Gerakan Mahasiswa Dinilai Tergelincir dalam Politik Praktis
Ketua BEM Undip, Aufa Atha Ariq, menegaskan bahwa keputusan untuk menarik diri bukan didasari kekecewaan personal, tetapi sikap prinsipil terhadap arah gerakan. "BEM Undip menarik diri bukan karena kecewa, melainkan enggan menjadi bagian dari kemunduran dan perpecahan gerakan," ujarnya saat dihubungi pada Rabu, 23 Juli 2025.
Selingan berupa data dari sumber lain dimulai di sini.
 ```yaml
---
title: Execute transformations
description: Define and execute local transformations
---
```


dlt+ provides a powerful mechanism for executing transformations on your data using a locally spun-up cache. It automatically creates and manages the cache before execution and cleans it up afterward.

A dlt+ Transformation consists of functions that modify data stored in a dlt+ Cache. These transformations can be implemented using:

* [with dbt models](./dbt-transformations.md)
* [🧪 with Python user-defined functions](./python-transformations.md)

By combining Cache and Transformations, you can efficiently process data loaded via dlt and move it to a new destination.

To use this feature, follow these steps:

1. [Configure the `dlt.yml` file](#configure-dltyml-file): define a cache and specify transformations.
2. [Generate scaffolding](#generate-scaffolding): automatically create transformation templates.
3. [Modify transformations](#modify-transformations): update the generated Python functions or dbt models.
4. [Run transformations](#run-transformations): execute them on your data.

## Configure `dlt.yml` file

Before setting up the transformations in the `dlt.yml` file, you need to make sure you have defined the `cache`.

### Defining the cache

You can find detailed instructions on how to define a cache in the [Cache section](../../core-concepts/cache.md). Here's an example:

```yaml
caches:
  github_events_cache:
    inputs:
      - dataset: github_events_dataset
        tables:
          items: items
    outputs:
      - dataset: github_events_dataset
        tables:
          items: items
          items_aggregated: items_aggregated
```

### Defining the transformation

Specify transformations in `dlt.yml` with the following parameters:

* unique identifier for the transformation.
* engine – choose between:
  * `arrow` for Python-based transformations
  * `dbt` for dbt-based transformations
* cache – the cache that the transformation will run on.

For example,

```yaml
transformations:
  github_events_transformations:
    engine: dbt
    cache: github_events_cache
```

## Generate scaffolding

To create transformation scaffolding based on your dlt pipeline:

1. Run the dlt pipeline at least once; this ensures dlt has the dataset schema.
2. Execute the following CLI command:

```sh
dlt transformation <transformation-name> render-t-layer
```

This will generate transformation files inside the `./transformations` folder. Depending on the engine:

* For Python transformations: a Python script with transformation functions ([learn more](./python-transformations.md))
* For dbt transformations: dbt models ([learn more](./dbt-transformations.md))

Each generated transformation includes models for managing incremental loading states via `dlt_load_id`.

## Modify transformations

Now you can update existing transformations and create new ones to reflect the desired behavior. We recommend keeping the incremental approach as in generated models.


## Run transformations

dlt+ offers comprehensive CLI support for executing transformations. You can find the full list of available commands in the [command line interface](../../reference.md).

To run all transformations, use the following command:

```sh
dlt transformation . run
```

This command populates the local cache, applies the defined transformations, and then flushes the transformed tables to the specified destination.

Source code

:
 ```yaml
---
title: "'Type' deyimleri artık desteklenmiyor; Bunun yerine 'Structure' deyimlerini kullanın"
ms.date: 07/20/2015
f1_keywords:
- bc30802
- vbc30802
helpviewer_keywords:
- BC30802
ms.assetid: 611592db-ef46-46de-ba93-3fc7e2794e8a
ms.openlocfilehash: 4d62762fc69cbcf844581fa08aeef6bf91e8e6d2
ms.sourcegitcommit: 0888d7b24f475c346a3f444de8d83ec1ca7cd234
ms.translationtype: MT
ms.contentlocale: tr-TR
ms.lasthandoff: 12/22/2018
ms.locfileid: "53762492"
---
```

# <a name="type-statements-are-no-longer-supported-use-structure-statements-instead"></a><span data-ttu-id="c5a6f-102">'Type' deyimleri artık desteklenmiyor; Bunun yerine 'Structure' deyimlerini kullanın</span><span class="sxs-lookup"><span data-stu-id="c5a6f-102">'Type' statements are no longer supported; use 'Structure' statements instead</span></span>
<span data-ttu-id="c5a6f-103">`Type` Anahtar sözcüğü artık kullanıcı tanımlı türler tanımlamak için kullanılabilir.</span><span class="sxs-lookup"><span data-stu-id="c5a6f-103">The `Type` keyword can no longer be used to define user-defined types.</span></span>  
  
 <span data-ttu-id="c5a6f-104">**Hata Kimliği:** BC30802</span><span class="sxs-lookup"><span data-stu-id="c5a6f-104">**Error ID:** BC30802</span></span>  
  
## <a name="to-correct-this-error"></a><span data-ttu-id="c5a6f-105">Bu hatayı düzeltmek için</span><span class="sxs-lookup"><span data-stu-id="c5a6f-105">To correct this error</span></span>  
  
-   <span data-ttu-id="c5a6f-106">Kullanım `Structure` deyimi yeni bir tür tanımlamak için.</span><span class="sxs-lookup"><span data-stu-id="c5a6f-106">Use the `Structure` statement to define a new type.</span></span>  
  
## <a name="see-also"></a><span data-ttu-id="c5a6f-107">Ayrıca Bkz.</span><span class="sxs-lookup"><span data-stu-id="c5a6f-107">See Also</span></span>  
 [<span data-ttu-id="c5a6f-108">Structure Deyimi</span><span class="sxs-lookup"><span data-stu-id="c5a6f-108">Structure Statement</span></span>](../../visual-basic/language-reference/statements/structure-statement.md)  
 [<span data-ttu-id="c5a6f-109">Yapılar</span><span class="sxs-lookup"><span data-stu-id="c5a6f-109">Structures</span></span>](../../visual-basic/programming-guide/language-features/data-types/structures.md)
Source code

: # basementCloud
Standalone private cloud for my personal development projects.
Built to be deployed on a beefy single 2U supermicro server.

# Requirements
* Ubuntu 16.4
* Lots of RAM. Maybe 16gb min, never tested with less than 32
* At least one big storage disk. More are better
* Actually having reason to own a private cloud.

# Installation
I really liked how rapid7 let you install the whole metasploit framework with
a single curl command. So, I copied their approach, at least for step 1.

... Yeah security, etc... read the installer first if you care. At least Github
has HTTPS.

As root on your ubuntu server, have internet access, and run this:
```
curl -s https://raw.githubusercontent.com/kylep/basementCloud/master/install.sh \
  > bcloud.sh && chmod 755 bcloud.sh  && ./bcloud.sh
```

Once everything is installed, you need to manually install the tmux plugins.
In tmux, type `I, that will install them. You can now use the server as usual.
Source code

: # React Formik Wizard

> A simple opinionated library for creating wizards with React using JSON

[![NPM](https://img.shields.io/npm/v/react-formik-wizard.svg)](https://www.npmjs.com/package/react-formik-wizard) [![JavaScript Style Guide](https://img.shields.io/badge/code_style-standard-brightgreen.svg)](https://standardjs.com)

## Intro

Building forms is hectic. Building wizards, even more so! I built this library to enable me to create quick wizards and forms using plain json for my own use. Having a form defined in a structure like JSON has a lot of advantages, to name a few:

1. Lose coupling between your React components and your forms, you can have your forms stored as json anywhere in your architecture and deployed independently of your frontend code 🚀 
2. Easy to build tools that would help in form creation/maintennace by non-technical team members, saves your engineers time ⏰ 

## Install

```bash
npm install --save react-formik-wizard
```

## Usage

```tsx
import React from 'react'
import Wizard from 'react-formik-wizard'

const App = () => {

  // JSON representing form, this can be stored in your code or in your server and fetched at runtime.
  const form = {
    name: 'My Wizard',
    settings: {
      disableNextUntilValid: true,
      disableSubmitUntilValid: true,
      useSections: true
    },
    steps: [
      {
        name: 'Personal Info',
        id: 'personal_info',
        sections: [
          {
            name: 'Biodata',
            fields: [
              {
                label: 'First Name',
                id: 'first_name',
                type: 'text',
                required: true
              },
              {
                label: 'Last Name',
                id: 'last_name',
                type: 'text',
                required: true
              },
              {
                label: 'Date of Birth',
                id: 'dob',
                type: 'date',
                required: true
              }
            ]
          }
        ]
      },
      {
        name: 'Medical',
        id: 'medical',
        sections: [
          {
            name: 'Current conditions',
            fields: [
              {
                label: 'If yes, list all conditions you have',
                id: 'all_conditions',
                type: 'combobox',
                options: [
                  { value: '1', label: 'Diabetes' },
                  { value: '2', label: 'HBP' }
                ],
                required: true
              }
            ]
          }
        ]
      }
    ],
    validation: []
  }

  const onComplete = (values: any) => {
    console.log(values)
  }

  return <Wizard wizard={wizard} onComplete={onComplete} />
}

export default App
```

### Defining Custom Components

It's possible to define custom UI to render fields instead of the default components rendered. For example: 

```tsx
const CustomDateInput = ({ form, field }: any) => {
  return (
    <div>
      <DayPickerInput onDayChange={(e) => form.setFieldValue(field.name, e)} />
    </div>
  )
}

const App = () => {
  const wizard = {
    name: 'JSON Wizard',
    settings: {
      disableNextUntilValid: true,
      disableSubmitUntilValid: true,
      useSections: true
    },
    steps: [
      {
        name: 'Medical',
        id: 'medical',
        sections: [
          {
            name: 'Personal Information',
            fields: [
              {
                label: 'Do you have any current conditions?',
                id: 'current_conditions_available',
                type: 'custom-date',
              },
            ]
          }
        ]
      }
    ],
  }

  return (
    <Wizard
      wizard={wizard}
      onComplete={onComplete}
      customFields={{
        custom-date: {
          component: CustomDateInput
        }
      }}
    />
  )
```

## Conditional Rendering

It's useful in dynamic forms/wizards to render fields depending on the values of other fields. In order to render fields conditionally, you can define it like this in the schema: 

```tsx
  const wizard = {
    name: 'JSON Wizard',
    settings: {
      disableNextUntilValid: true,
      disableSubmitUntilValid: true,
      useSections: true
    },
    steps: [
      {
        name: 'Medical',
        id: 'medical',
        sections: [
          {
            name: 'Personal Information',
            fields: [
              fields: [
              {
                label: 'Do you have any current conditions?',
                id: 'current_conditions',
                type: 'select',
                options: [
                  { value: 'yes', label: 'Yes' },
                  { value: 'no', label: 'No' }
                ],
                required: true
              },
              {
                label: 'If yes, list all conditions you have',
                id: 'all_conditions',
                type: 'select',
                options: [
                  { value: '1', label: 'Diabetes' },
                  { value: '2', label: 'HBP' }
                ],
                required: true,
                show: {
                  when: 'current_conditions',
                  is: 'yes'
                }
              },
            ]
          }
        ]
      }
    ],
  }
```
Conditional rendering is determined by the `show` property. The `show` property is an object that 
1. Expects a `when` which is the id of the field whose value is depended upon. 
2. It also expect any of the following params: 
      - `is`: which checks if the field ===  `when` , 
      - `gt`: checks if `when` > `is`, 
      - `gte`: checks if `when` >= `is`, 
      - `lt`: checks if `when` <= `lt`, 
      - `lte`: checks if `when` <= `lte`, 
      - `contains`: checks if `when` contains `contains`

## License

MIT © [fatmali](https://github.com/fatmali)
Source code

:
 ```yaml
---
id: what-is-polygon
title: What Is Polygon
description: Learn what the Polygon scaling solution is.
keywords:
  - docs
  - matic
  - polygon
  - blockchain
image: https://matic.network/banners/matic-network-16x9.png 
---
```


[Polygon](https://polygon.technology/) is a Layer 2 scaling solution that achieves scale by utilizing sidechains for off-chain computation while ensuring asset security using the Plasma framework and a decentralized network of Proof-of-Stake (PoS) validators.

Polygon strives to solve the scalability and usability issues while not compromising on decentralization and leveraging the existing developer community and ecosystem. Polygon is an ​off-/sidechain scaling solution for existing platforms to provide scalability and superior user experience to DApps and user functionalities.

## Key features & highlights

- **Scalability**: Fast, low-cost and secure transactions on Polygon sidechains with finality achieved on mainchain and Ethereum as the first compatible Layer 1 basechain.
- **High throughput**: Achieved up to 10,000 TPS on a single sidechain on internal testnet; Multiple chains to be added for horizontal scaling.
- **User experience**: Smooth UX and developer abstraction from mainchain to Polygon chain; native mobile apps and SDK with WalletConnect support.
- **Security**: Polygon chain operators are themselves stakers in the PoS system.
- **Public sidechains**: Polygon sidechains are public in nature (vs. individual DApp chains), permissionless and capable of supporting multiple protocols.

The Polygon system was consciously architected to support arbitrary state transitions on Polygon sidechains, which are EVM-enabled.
Menurut Aufa, forum yang seharusnya menjadi ruang dialektika intelektual dan perjuangan moral justru menjelma menjadi arena perebutan kekuasaan internal dan ajang politik praktis. "Alih-alih menjadi ruang gagasan untuk rakyat, forum itu berubah menjadi arena konfliktual penguasa. Sangat jauh dari idealisme mahasiswa,” tambahnya dengan nada tegas.
Dugaan Intervensi Politik dan Aparat Keamanan Jadi Sorotan
Kekhawatiran serupa juga diungkapkan oleh Tiyo Ardianto, Ketua BEM Keluarga Mahasiswa UGM. Ia menyebut bahwa forum Munas justru mencederai independensi gerakan mahasiswa dengan hadirnya elit-elit politik dan aparat keamanan.
"Kehadiran mereka tidak netral. Ini menciptakan atmosfer yang tidak sehat. Apa yang kami saksikan di forum itu justru lebih mirip forum elite politik ketimbang gerakan mahasiswa," ungkap Tiyo dalam pernyataannya, Sabtu, 19 Juli 2025.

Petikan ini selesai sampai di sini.